Keepsafe launched a browser focused on privacy. You can lock the browser with a PIN, and it supports Touch ID, Face ID and Android Fingerprint, says TechCrunch. You can browse in normal mode where trackers are blocked but cookies and caching are allowed, or in a private tab where everything is erased after you close it. It’s available free iOS and Android.

Gigged written by journalist Sarah Kessler offers deeply-sourced, up-close-and-personal accounts of our new economy, where one in three American workers is now a freelancer. It follows a wide range of individuals from across the country to provide a nuanced look at how the gig economy is playing out in real-time.

Freelance journalist Phillip Wearne died at age 60. He worked as a freelance journalist, TV producer and author all over the world, says The Guardian.
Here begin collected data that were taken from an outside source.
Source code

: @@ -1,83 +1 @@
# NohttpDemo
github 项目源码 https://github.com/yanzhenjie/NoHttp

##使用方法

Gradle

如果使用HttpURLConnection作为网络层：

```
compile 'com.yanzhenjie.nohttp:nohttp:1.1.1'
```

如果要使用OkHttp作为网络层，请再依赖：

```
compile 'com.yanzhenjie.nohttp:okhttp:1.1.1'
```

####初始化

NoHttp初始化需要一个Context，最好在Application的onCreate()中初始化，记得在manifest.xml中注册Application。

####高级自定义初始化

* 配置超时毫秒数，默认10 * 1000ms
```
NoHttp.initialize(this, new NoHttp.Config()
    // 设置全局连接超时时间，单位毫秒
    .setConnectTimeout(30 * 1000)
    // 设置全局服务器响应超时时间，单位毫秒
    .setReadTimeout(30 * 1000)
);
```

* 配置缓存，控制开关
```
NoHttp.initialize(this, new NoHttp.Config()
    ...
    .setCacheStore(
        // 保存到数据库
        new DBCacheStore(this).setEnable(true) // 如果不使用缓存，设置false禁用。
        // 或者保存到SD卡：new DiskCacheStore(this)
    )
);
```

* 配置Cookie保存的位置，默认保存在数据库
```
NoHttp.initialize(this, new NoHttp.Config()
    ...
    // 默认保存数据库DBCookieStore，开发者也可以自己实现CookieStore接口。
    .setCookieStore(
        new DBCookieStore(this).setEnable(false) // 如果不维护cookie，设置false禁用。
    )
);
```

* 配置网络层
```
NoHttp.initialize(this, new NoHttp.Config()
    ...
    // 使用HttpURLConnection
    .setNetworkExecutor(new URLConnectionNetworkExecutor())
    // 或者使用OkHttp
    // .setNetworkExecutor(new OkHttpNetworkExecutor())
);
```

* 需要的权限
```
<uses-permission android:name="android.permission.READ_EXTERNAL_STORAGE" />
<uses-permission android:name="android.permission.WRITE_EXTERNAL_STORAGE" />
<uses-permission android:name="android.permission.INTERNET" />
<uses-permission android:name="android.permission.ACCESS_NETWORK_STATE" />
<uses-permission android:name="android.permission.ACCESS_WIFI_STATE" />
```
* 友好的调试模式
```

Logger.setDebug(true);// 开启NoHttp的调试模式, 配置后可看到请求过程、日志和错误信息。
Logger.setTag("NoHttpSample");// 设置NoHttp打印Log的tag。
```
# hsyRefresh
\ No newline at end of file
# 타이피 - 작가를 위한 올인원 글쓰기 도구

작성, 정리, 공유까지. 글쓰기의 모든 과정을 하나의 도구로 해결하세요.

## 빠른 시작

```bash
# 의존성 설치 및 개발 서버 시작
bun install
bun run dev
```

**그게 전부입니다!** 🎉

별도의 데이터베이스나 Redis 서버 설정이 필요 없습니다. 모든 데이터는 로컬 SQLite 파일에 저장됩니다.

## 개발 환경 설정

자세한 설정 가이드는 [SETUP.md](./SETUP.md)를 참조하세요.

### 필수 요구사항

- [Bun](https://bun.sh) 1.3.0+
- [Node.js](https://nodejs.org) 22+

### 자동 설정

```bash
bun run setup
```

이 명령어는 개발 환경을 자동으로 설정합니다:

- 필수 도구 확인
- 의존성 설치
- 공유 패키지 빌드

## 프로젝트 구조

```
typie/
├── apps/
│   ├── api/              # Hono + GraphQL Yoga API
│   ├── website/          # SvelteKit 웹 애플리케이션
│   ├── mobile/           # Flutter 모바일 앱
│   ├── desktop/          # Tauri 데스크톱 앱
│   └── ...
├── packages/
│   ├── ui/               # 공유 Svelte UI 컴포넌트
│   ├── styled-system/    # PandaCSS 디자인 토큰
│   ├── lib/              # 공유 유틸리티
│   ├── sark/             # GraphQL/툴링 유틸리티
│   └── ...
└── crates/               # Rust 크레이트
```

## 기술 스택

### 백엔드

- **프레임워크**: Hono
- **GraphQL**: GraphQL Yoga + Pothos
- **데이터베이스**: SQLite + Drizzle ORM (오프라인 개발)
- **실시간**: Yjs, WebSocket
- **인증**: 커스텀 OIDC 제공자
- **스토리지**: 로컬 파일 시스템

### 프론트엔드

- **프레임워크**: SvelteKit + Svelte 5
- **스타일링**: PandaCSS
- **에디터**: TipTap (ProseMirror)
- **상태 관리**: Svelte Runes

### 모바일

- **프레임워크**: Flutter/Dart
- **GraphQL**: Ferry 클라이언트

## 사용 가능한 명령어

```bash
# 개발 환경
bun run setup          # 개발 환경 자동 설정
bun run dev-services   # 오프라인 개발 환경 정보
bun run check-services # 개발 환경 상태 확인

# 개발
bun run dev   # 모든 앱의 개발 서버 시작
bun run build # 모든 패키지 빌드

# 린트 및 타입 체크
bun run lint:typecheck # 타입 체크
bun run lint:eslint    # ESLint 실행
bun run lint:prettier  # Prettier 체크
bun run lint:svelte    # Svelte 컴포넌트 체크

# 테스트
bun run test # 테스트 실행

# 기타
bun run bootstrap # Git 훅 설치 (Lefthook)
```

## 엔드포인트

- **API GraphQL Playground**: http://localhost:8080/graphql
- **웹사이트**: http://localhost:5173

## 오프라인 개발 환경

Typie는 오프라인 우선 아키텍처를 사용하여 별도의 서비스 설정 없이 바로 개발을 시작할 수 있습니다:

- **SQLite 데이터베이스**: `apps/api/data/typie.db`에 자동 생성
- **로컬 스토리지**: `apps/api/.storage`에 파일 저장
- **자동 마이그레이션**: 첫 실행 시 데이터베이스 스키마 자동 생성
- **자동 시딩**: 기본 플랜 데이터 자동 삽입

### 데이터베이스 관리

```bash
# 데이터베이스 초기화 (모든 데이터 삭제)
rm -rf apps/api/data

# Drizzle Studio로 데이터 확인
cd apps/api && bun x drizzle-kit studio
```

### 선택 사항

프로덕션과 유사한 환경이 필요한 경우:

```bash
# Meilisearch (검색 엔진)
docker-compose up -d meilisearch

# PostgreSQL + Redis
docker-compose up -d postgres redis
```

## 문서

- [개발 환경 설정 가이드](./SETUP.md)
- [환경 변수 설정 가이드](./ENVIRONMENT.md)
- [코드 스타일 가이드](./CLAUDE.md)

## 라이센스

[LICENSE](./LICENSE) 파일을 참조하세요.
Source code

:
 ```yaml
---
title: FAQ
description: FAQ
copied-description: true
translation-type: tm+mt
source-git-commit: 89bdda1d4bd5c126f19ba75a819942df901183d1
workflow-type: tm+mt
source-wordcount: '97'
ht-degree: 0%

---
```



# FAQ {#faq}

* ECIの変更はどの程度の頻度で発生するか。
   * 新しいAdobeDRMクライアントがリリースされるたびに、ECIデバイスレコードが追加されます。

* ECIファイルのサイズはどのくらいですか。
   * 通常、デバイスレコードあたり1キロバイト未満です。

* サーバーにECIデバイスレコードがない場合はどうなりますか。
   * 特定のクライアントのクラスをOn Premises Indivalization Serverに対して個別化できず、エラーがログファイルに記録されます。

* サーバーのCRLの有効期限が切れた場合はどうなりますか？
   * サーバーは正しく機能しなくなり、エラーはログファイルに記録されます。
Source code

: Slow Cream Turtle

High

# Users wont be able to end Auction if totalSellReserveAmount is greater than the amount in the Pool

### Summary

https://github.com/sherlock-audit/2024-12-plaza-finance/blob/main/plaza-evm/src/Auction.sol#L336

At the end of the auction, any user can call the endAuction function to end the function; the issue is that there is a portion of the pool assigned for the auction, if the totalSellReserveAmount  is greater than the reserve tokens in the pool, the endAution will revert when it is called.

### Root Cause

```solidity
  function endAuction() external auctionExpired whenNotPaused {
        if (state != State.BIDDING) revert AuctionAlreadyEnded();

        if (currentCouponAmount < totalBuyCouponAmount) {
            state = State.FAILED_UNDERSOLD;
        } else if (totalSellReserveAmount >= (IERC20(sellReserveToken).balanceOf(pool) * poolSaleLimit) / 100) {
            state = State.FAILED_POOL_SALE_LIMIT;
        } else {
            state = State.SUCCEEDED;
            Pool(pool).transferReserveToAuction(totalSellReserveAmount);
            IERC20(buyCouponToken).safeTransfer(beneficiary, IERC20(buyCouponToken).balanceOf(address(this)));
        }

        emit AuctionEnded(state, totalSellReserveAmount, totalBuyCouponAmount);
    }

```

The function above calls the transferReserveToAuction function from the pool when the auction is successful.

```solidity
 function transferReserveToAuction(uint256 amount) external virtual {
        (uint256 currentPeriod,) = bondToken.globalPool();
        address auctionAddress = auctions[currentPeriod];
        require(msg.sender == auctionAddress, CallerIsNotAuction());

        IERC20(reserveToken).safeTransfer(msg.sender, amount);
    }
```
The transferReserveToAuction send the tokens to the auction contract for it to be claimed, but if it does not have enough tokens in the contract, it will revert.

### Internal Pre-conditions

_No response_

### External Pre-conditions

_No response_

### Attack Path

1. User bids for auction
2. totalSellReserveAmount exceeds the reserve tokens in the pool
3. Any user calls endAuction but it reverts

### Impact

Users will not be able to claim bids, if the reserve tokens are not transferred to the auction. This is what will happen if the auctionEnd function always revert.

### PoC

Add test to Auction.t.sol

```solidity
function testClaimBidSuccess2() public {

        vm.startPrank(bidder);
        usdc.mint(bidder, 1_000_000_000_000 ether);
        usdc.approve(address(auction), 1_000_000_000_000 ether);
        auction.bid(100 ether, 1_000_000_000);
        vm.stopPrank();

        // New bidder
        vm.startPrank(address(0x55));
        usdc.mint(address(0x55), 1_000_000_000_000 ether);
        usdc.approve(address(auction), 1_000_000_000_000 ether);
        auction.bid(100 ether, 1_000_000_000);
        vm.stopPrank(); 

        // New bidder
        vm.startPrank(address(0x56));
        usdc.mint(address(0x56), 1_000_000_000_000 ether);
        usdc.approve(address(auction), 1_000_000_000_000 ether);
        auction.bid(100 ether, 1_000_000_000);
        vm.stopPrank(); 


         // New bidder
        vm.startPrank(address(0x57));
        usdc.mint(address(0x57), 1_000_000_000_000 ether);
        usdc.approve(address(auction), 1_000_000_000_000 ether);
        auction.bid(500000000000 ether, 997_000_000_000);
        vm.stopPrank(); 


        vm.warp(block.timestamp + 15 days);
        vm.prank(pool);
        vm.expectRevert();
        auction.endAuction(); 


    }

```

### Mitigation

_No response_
His work includes a widely praised study of the indigenous peoples of the Americas called  Return of the Indian: Conquest and Revival in the Americas and the Pulitzer-nominated, co-written book Tainting the Evidence, which takes a critical look at the FBI’s forensic work.

Charles Krauthammer, a prominent Pulitzer Prize-winning columnist for the Washington Post and commentator for the Fox News Channel, died at age 68, NPR confirmed.

Krauthammer was a conservative who was well known for his contrarian positions.

So folks, that’s your Weekly Wrap. If happy hour calls, please answer responsibly.